If this is your view and you have a capitalistic value system, then maybe you believe that you are the things that you own. If you come from an interdependence culture—a culture like Japan or Mexico, where groups are the central focus instead of individuals—you might think that you are your family. If you pride yourself for being a chameleon, a personality shapeshifter, you probably feel that you are your surroundings. Alternately, if you come from an independence culture—a place like the United States, where individuals are the main focal point—you might see yourself as the physical body who is sitting on a chair and reading this article. Of course, there are always countercultural individuals: people who have developed value systems that are radically different from the ones in their cultures. If you are one of them, then you might not fit very cleanly into this mold. However, most people still believe that what they are is physical.

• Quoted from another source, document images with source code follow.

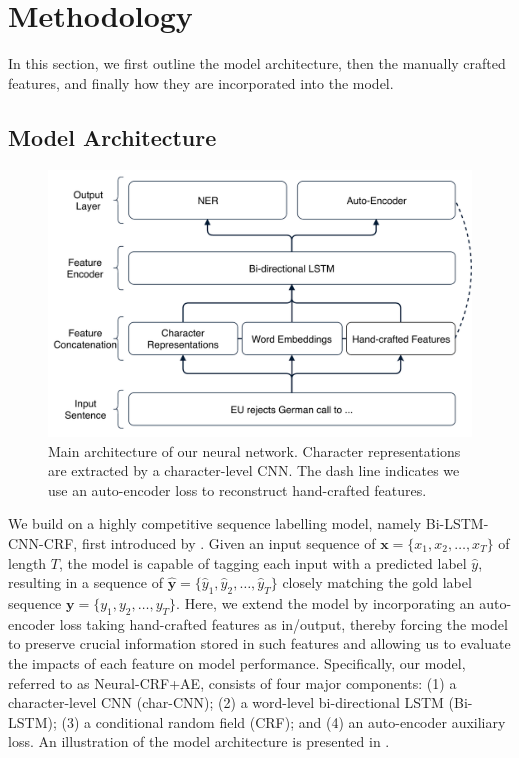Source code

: \section{Methodology}

In this section, we first outline the model architecture, then the manually crafted features, and finally how they are  incorporated into the model.

\subsection{Model Architecture}
\begin{figure}[tb]
\centering
\includegraphics[width=\columnwidth]{model}
\caption{Main architecture of our neural network. Character representations are extracted by a character-level CNN. The dash line indicates we use an auto-encoder loss to reconstruct hand-crafted features.}
\label{figure1}
\end{figure}

We build on a highly competitive sequence labelling model, namely Bi-LSTM-CNN-CRF, first introduced by . 
Given an input sequence of $\mathbf{x} = \{x_{1}, x_2, \ldots, x_T\}$ of length $T$, the model is capable of tagging each input with a predicted label $\hat{y}$, resulting in a sequence of $\hat{\mathbf{y}} = \{\hat{y}_1, \hat{y}_2, \ldots, \hat{y}_T\}$ closely matching the gold label sequence $\mathbf{y} = \{y_1, y_2, \ldots, y_T\}$. 
Here, we extend the model by incorporating an auto-encoder loss taking hand-crafted features as in/output, thereby forcing the model to preserve crucial information stored in such features and allowing us to evaluate the impacts of each feature on model performance. 
Specifically, our model, referred to as Neural-CRF+AE, consists of four major components: (1) a character-level CNN (char-CNN); (2) a word-level bi-directional LSTM (Bi-LSTM); (3) a conditional random field (CRF); and (4) an auto-encoder auxiliary loss. 
An illustration of the model architecture is presented in .

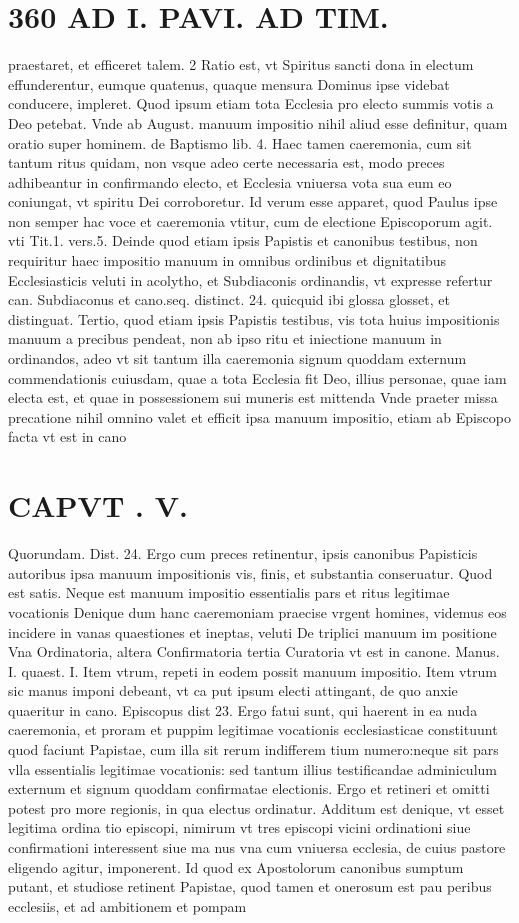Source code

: \documentclass{article}
\begin{document}
\begin{pages}
\section*{360 AD I. PAVI. AD TIM. }\pstart praestaret, et efficeret talem. 2 Ratio est, vt Spiritus sancti dona in electum effunderentur, eumque quatenus, quaque mensura Dominus ipse videbat conducere, impleret. Quod ipsum etiam tota Ecclesia pro electo summis votis a Deo petebat. Vnde ab August. manuum impositio nihil aliud esse definitur, quam oratio super hominem. de Baptismo lib. 4. Haec tamen caeremonia, cum sit tantum ritus quidam, non vsque adeo certe necessaria est, modo preces adhibeantur in confirmando electo, et Ecclesia vniuersa vota sua eum eo coniungat, vt spiritu Dei corroboretur. Id verum esse apparet, quod Paulus ipse non semper hac voce et caeremonia vtitur, cum de electione Episcoporum agit. vti Tit.1. vers.5. Deinde quod etiam ipsis Papistis et canonibus testibus, non requiritur haec impositio manuum in omnibus ordinibus et dignitatibus Ecclesiasticis veluti in acolytho, et Subdiaconis ordinandis, vt expresse refertur can. Subdiaconus et cano.seq. distinct. 24. quicquid ibi glossa glosset, et distinguat. Tertio, quod etiam ipsis Papistis testibus, vis tota huius impositionis manuum a precibus pendeat, non ab ipso ritu et iniectione manuum in ordinandos, adeo vt sit tantum illa caeremonia signum quoddam externum commendationis cuiusdam, quae a tota Ecclesia fit Deo, illius personae, quae iam electa est, et quae in possessionem sui muneris est mittenda Vnde praeter missa precatione nihil omnino valet et efficit ipsa manuum impositio, etiam ab Episcopo facta vt est in cano  \pend
\section*{CAPVT . V. }
\marginpar{[ p.361 ]}\pstart Quorundam. Dist. 24. Ergo cum preces retinentur, ipsis canonibus Papisticis autoribus ipsa manuum impositionis vis, finis, et substantia conseruatur. Quod est satis. Neque est manuum impositio essentialis pars et ritus legitimae vocationis Denique dum hanc caeremoniam praecise vrgent homines, videmus eos incidere in vanas quaestiones et ineptas, veluti De triplici manuum im positione Vna Ordinatoria, altera Confirmatoria tertia Curatoria vt est in canone. Manus. I. quaest. I. Item vtrum, repeti in eodem possit manuum impositio. Item vtrum sic manus imponi debeant, vt ca put ipsum electi attingant, de quo anxie quaeritur in cano. Episcopus dist 23. Ergo fatui sunt, qui haerent in ea nuda caeremonia, et proram et puppim legitimae vocationis ecclesiasticae constituunt quod faciunt Papistae, cum illa sit rerum indifferem tium numero:neque sit pars vlla essentialis legitimae vocationis: sed tantum illius testificandae adminiculum externum et signum quoddam confirmatae electionis. Ergo et retineri et omitti potest pro more regionis, in qua electus ordinatur. Additum est denique, vt esset legitima ordina tio episcopi, nimirum vt tres episcopi vicini ordinationi siue confirmationi interessent siue ma nus vna cum vniuersa ecclesia, de cuius pastore eligendo agitur, imponerent. Id quod ex Apostolorum canonibus sumptum putant, et studiose retinent Papistae, quod tamen et onerosum est pau peribus ecclesiis, et ad ambitionem et pompam  \pend

\end{pages}
\end{document}
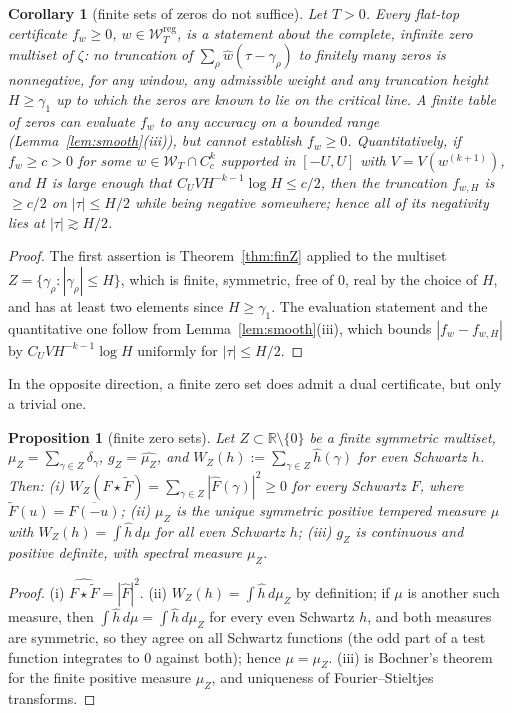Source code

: \documentclass[11pt]{amsart}
\newtheorem{proposition}[theorem]{Proposition}
\newtheorem{corollary}[theorem]{Corollary}
\theoremstyle{definition}
\theoremstyle{remark}
\newcommand{\R}{\mathbb R}
\newcommand{\wh}{\widehat w}
\newcommand{\Fh}{\widehat F}
\newcommand{\Wcl}{\mathcal W_T}
\begin{document}
\begin{corollary}[finite sets of zeros do not suffice]\label{cor:infinite}
Let $T>0$. Every flat-top certificate $f_w\ge0$, $w\in\Wcl^{\mathrm{reg}}$, is a statement about the complete,
infinite zero multiset of $\zeta$: no truncation of $\sum_\rho\wh(\tau-\gamma_\rho)$ to finitely many
zeros is nonnegative, for any window, any admissible weight and any truncation height $H\ge\gamma_1$ up
to which the zeros are known to lie on the critical line. A finite
table of zeros can evaluate $f_w$ to any accuracy on a bounded range (Lemma~\ref{lem:smooth}(iii)),
but cannot establish $f_w\ge0$. Quantitatively, if $f_w\ge c>0$ for some $w\in\Wcl\cap C_c^k$
supported in $[-U,U]$ with $V=V(w^{(k+1)})$, and $H$ is large enough that
$C_UVH^{-k-1}\log H\le c/2$, then the truncation $f_{w,H}$ is $\ge c/2$ on
$|\tau|\le H/2$ while being negative somewhere; hence all of its negativity lies at
$|\tau|\gtrsim H/2$.
\end{corollary}
\begin{proof}
The first assertion is Theorem~\ref{thm:finZ} applied to the multiset
$Z=\{\gamma_\rho:|\gamma_\rho|\le H\}$, which is finite, symmetric, free of $0$, real by the choice of
$H$, and has at least two elements since $H\ge\gamma_1$. The
evaluation statement and the quantitative one follow from Lemma~\ref{lem:smooth}(iii), which bounds
$|f_w-f_{w,H}|$ by $C_UVH^{-k-1}\log H$ uniformly for $|\tau|\le H/2$.
\end{proof}


In the opposite direction, a finite zero set does admit a dual certificate, but only a trivial one.

\begin{proposition}[finite zero sets]\label{prop:finuniv}
Let $Z\subset\R\setminus\{0\}$ be a finite symmetric multiset, $\mu_Z=\sum_{\gamma\in Z}\delta_\gamma$,
$g_Z=\widehat{\mu_Z}$, and $W_Z(h):=\sum_{\gamma\in Z}\widehat h(\gamma)$ for even Schwartz $h$. Then:
\emph{(i)} $W_Z(F\star\widetilde F)=\sum_{\gamma\in Z}|\Fh(\gamma)|^2\ge0$ for every Schwartz $F$, where
$\widetilde F(u)=\overline{F(-u)}$;
\emph{(ii)} $\mu_Z$ is the unique symmetric positive tempered measure $\mu$ with
$W_Z(h)=\int\widehat h\,d\mu$ for all even Schwartz $h$;
\emph{(iii)} $g_Z$ is continuous and positive definite, with spectral measure $\mu_Z$.
\end{proposition}
\begin{proof}
(i) $\widehat{F\star\widetilde F}=|\Fh|^2$. (ii) $W_Z(h)=\int\widehat h\,d\mu_Z$ by definition; if $\mu$ is
another such measure, then $\int\widehat h\,d\mu=\int\widehat h\,d\mu_Z$ for every even Schwartz $h$, and
both measures are symmetric, so they agree on all Schwartz functions (the odd part of a test function
integrates to $0$ against both); hence $\mu=\mu_Z$. (iii) is Bochner's theorem for the finite positive
measure $\mu_Z$, and uniqueness of Fourier--Stieltjes transforms.
\end{proof}
\end{document}
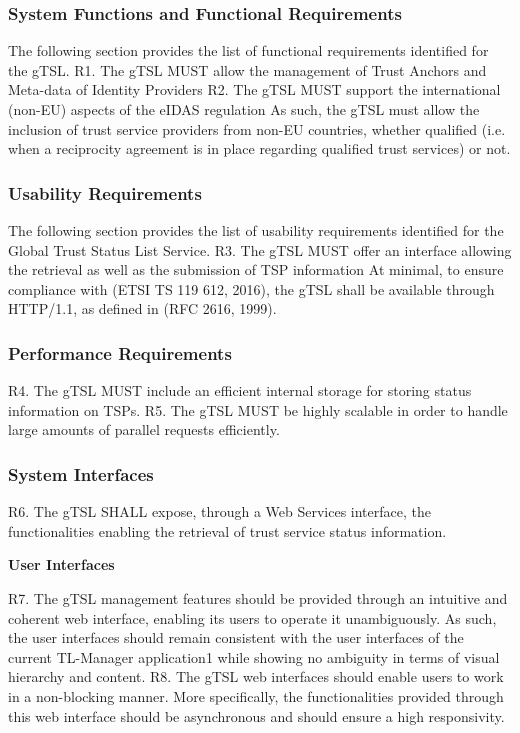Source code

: \documentclass{tnreport}
\begin{document}
\subsubsection{System Functions and Functional Requirements}

The following section provides the list of functional requirements identified for the gTSL.
R1. The gTSL MUST allow the management of Trust Anchors and Meta-data of Identity Providers
R2. The gTSL MUST support the international (non-EU) aspects of the eIDAS regulation
As such, the gTSL must allow the inclusion of trust service providers from non-EU countries, whether qualified (i.e. when a reciprocity agreement is in place regarding qualified trust services) or not.

\subsubsection{Usability Requirements}

The following section provides the list of usability requirements identified for the Global Trust Status List Service.
R3. The gTSL MUST offer an interface allowing the retrieval as well as the submission of TSP information
At minimal, to ensure compliance with (ETSI TS 119 612, 2016), the gTSL shall be available through HTTP/1.1, as defined in (RFC 2616, 1999).

\subsubsection{Performance Requirements}

R4. The gTSL MUST include an efficient internal storage for storing status information on TSPs.
R5. The gTSL MUST be highly scalable in order to handle large amounts of parallel requests efficiently.

\subsubsection{System Interfaces}

R6. The gTSL SHALL expose, through a Web Services interface, the functionalities enabling the retrieval of trust service status information.

\textbf{User Interfaces}

R7. The gTSL management features should be provided through an intuitive and coherent web interface, enabling its users to operate it unambiguously.
As such, the user interfaces should remain consistent with the user interfaces of the current TL-Manager application1 while showing no ambiguity in terms of visual hierarchy and content.
R8. The gTSL web interfaces should enable users to work in a non-blocking manner.
More specifically, the functionalities provided through this web interface should be asynchronous and should ensure a high responsivity.
\end{document}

But what happens to people who lose all of their possessions, get locked up in solitary confinement, or have large portions of their bodies amputated? Furthermore, what if someone was to have their brain moved to a different body in a Freaky Friday makeover? Do people like these disappear? (Really click through to those links and take some time to think about this question. I’ll be here when you’re finished.)
I will assume that you answered “no” to the previous question. (If your answer was “yes,” then I’m very interested in hearing why.) If people who are placed in each of those four conditions can, in fact, continue to exist, then you must not be the things you own, your family, your surroundings, or your physical body. Those things might be important for defining who you are or for protecting you, but they are not the same thing as you. Similarly, while the Declaration of Independence defines and protects the U.S.A., the declaration is not the country.
“Okay,” you might say, “I am not those physical things; however, I am still something physical. I am a particular part of my body: my brain. After all, the people from each of those examples, whether they lost their belongings, their surroundings, their limbs, or even large amounts of their bodies still had their entire brains.”
Touché. I wasn’t expecting that one. Well, it looks like you might have just won.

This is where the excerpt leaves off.